CD reviews

CD REVIEW: Joey Morant – Forever Sanctified



Joey Morant – Forever Sanctified
(BluJazz BJ3468. CD Review by Peter Vacher)

Originally from Charleston, Joey Morant is now a New York-based veteran trumpeter who seems to have worked with everyone from Count Basie to Tina Turner, via Lionel Hampton and Paul McCartney, all this without leaving a trace. At least on record.

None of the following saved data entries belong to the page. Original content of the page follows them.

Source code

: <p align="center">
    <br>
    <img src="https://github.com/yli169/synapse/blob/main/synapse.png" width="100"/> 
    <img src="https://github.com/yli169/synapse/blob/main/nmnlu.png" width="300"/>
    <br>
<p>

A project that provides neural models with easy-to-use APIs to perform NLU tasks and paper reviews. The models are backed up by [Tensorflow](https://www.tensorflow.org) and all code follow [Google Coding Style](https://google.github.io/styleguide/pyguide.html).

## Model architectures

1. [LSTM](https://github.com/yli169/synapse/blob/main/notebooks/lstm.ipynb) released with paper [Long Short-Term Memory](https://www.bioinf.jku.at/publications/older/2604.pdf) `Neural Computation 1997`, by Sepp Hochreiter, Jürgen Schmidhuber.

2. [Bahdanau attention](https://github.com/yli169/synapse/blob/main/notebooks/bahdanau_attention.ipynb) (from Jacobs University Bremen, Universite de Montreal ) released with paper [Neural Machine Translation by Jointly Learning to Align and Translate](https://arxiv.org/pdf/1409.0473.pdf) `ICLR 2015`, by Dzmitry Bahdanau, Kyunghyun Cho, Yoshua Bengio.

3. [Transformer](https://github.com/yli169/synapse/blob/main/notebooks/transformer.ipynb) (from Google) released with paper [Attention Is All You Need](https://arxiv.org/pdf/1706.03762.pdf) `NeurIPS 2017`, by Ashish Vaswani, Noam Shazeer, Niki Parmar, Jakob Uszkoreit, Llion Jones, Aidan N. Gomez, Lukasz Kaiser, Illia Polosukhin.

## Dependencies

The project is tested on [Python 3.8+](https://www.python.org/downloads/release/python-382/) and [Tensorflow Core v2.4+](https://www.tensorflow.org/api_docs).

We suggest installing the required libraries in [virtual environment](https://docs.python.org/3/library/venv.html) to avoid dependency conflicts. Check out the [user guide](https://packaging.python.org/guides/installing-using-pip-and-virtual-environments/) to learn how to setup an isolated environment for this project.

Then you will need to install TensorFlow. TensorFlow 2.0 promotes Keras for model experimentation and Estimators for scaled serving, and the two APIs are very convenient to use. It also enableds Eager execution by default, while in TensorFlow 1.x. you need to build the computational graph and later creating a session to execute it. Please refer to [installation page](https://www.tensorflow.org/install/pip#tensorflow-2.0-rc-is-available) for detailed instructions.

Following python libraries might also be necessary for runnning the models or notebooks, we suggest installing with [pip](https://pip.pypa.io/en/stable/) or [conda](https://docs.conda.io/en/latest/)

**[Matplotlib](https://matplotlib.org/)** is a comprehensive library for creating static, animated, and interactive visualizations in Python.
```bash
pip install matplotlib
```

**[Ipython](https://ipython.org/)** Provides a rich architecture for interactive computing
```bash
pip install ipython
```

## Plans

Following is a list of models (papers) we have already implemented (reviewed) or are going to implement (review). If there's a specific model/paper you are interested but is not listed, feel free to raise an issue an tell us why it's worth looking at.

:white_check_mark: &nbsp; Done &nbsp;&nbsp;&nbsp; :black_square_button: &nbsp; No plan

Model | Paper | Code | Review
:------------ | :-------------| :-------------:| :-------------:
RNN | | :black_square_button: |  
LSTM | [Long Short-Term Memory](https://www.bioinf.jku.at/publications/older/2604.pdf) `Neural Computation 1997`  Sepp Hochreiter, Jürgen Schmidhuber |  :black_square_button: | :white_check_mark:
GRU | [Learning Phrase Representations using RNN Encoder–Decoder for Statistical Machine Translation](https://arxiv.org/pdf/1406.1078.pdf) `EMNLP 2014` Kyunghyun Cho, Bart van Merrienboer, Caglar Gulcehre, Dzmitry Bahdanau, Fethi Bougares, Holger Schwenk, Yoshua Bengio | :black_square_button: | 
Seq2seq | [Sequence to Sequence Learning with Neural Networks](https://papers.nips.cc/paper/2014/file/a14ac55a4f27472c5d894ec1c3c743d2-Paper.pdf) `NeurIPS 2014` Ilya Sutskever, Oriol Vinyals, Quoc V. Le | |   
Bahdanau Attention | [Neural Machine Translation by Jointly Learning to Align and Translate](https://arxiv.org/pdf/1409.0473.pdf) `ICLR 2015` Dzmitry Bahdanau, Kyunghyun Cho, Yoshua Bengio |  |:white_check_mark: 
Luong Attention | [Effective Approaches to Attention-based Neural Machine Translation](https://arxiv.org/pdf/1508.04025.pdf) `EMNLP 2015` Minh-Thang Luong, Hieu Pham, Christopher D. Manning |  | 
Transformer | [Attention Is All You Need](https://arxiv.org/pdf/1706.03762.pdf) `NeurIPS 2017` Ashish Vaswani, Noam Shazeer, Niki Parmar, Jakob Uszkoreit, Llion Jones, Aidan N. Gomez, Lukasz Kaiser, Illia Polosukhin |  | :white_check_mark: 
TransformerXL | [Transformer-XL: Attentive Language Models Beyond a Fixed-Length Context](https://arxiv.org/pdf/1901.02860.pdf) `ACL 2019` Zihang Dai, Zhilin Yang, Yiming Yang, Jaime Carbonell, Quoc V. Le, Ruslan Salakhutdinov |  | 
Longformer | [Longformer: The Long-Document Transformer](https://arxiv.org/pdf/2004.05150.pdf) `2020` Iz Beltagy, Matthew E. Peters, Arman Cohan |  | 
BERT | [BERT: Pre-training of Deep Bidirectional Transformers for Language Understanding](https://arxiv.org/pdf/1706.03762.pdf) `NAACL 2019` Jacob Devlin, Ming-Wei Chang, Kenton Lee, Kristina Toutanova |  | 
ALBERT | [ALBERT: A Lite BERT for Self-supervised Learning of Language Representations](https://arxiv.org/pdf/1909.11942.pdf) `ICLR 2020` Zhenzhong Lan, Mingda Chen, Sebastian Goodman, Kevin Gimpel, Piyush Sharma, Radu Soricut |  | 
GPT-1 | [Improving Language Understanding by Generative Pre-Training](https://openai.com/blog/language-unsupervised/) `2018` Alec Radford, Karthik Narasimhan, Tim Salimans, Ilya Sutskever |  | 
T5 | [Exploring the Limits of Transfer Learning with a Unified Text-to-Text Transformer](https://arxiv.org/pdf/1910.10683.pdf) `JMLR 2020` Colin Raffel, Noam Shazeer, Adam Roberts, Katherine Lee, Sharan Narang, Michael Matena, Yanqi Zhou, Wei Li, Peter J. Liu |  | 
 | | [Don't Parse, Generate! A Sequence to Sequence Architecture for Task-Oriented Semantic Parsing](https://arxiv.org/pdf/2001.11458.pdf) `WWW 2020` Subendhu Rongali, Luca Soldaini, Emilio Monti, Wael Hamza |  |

I heard him a few years back with the Harlem Blues and Jazz Band, where his bravura style almost overwhelmed the other more staid old-timers who make up the band. He calls himself ‘Mr. Entertainer’ and has travelled the world according to his resumé and has won all sorts of awards in his community. In other words, he is a classic example of the US jazz musician who just carries on, building a career and holding their own, without the benefit of extensive press coverage or widely promoted recordings. A Mid-West reviewer called Morant, “One of the heaviest cats you never heard of.” Exactly.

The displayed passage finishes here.